There is no safe place in Gaza, a top UN official said Tuesday as the organization reported that 72,000 Palestinians have been displaced as a result of IDF strikes over the last nine days.
“In Gaza, I am deeply troubled by reports of high-frequency Israeli bombardments,” undersecretary-general for humanitarian affairs and emergency relief coordinator Mark Lowcock said.
“There is no safe place in Gaza, where two million people have been forcibly isolated from the rest of the world for over 13 years,” he said.
Lowcock spoke in the aftermath of nine days of Israeli-Palestinian violence, during which time Hamas barraged Israel with over 3,500 rockets and the IDF launched hundreds of counterstrikes against Hamas targets.
“The indiscriminate launching of rockets by armed groups towards populated areas in Israel is unacceptable and must end,” he said.
The UN Office for the Coordination of Humanitarian Affairs said that as a result of the IDF strikes, 72,000 Palestinians were displaced, “including 47,000 seeking protection in 58 United Nations Relief and Works Agency schools across Gaza.

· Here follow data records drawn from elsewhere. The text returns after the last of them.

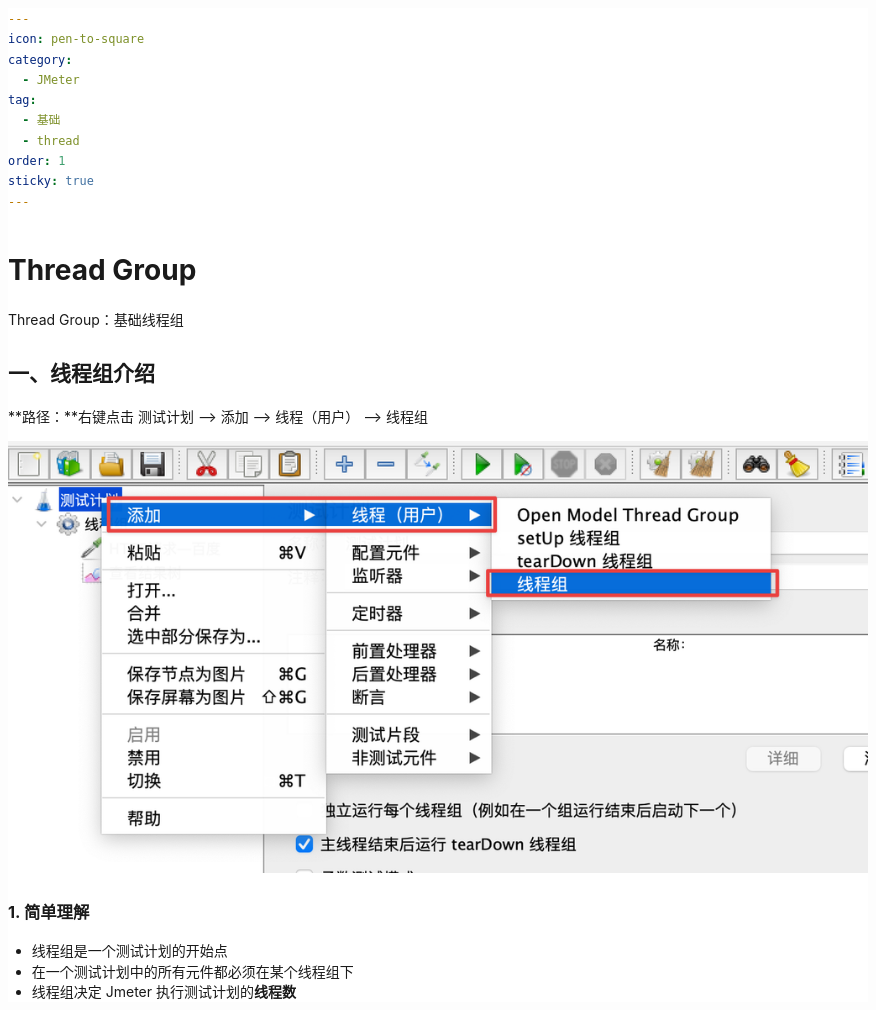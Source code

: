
 ```yaml
---
icon: pen-to-square
category:
  - JMeter
tag:
  - 基础
  - thread
order: 1
sticky: true
---
```


# Thread Group

Thread Group：基础线程组

## 一、线程组介绍

**路径：**右键点击 测试计划 --> 添加 --> 线程（用户） --> 线程组

![添加线程组](/assets/jmeter/202402291144269.png) 

### 1. 简单理解

- 线程组是一个测试计划的开始点
- 在一个测试计划中的所有元件都必须在某个线程组下
- 线程组决定 Jmeter 执行测试计划的**线程数**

Another 25,000 displaced people are staying with host families.”
OCHA said that since May 10, some 213 Palestinians, including 62 children and 35 women, have been killed in Gaza during the IDF strikes. It did note Israel’s claim that some of the dead were killed by Hamas rockets that fell short.

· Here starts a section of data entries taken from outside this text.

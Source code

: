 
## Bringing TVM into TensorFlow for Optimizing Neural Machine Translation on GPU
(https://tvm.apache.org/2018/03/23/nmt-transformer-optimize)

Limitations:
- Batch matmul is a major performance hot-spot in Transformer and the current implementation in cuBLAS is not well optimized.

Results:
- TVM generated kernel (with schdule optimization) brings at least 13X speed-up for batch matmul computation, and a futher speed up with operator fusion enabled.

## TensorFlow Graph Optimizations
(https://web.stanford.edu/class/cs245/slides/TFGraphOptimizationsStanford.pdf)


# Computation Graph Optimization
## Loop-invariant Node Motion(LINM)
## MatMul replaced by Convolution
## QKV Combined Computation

On the Israeli side, OCHA said, 10 people, including one soldier, were killed by rocket fire or when running for shelter, adding that hundreds have been injured.
Lowcock called for an end to the violence and for all parties to respect international law.

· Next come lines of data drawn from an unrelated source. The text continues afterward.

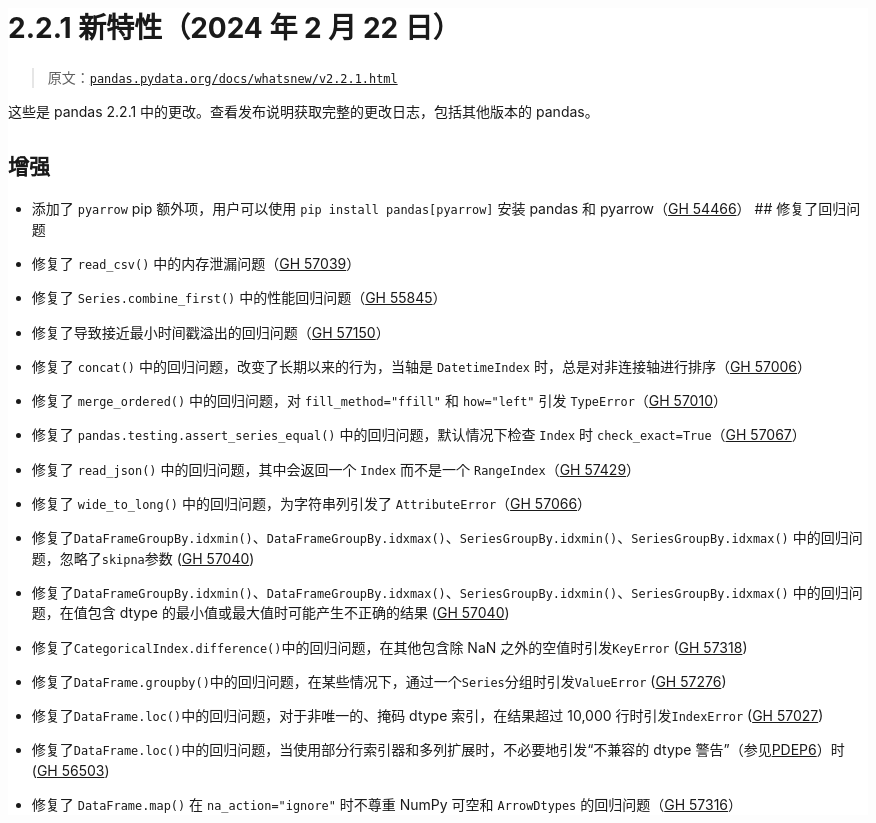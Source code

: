 # 2.2.1 新特性（2024 年 2 月 22 日）

> 原文：[`pandas.pydata.org/docs/whatsnew/v2.2.1.html`](https://pandas.pydata.org/docs/whatsnew/v2.2.1.html)

这些是 pandas 2.2.1 中的更改。查看发布说明获取完整的更改日志，包括其他版本的 pandas。

## 增强

+   添加了 `pyarrow` pip 额外项，用户可以使用 `pip install pandas[pyarrow]` 安装 pandas 和 pyarrow（[GH 54466](https://github.com/pandas-dev/pandas/issues/54466)）  ## 修复了回归问题

+   修复了 `read_csv()` 中的内存泄漏问题（[GH 57039](https://github.com/pandas-dev/pandas/issues/57039)）

+   修复了 `Series.combine_first()` 中的性能回归问题（[GH 55845](https://github.com/pandas-dev/pandas/issues/55845)）

+   修复了导致接近最小时间戳溢出的回归问题（[GH 57150](https://github.com/pandas-dev/pandas/issues/57150)）

+   修复了 `concat()` 中的回归问题，改变了长期以来的行为，当轴是 `DatetimeIndex` 时，总是对非连接轴进行排序（[GH 57006](https://github.com/pandas-dev/pandas/issues/57006)）

+   修复了 `merge_ordered()` 中的回归问题，对 `fill_method="ffill"` 和 `how="left"` 引发 `TypeError`（[GH 57010](https://github.com/pandas-dev/pandas/issues/57010)）

+   修复了 `pandas.testing.assert_series_equal()` 中的回归问题，默认情况下检查 `Index` 时 `check_exact=True`（[GH 57067](https://github.com/pandas-dev/pandas/issues/57067)）

+   修复了 `read_json()` 中的回归问题，其中会返回一个 `Index` 而不是一个 `RangeIndex`（[GH 57429](https://github.com/pandas-dev/pandas/issues/57429)）

+   修复了 `wide_to_long()` 中的回归问题，为字符串列引发了 `AttributeError`（[GH 57066](https://github.com/pandas-dev/pandas/issues/57066)）

+   修复了`DataFrameGroupBy.idxmin()`、`DataFrameGroupBy.idxmax()`、`SeriesGroupBy.idxmin()`、`SeriesGroupBy.idxmax()` 中的回归问题，忽略了`skipna`参数 ([GH 57040](https://github.com/pandas-dev/pandas/issues/57040))

+   修复了`DataFrameGroupBy.idxmin()`、`DataFrameGroupBy.idxmax()`、`SeriesGroupBy.idxmin()`、`SeriesGroupBy.idxmax()` 中的回归问题，在值包含 dtype 的最小值或最大值时可能产生不正确的结果 ([GH 57040](https://github.com/pandas-dev/pandas/issues/57040))

+   修复了`CategoricalIndex.difference()`中的回归问题，在其他包含除 NaN 之外的空值时引发`KeyError` ([GH 57318](https://github.com/pandas-dev/pandas/issues/57318))

+   修复了`DataFrame.groupby()`中的回归问题，在某些情况下，通过一个`Series`分组时引发`ValueError` ([GH 57276](https://github.com/pandas-dev/pandas/issues/57276))

+   修复了`DataFrame.loc()`中的回归问题，对于非唯一的、掩码 dtype 索引，在结果超过 10,000 行时引发`IndexError` ([GH 57027](https://github.com/pandas-dev/pandas/issues/57027))

+   修复了`DataFrame.loc()`中的回归问题，当使用部分行索引器和多列扩展时，不必要地引发“不兼容的 dtype 警告”（参见[PDEP6](https://pandas.pydata.org/pdeps/0006-ban-upcasting.html)）时 ([GH 56503](https://github.com/pandas-dev/pandas/issues/56503))

+   修复了 `DataFrame.map()` 在 `na_action="ignore"` 时不尊重 NumPy 可空和 `ArrowDtypes` 的回归问题（[GH 57316](https://github.com/pandas-dev/pandas/issues/57316)）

He called on donor countries to the UN to contribute to the Humanitarian Fund for the Palestinians, noting that $14 million from that fund was set to be released to help those in Gaza. The UN, he said, is preparing to launch a humanitarian appeal.
The UN official also called on Israel to open the main commercial crossing of Kerem Shalom for humanitarian relief. Israel closed that crossing last week in response to the Hamas rockets. The Egyptian crossing at Rafah, however, has been open.
Kerem Shalom briefly opened on Tuesday to allow 24 trucks with humanitarian supplies to enter Gaza, but only five actually made it through before Hamas launched mortars at the crossing, forcing its closure.
Humanitarian coordinator Lynn Hastings tweeted in response that “attacks by Palestinian militant groups on crossings reported today, where humanitarian supplies [and] personnel were being brought into #Gaza, are unacceptable, preventing vital humanitarian supplies from entering GS. #UN will try again tomorrow. We call for calm to allow us to do so.”
Among the items on the trucks was fuel for Gaza’s power plant, which helps provide electricity to Gaza. A lack of fuel and damage to utility lines have reduced the number of hours of electricity in Gaza from 12 to three or four hours a day, according to OCHA.
Half a million liters of Egyptian imported fuel and medical supplies entered Gaza Tuesday via Egypt through the Saladin Gate.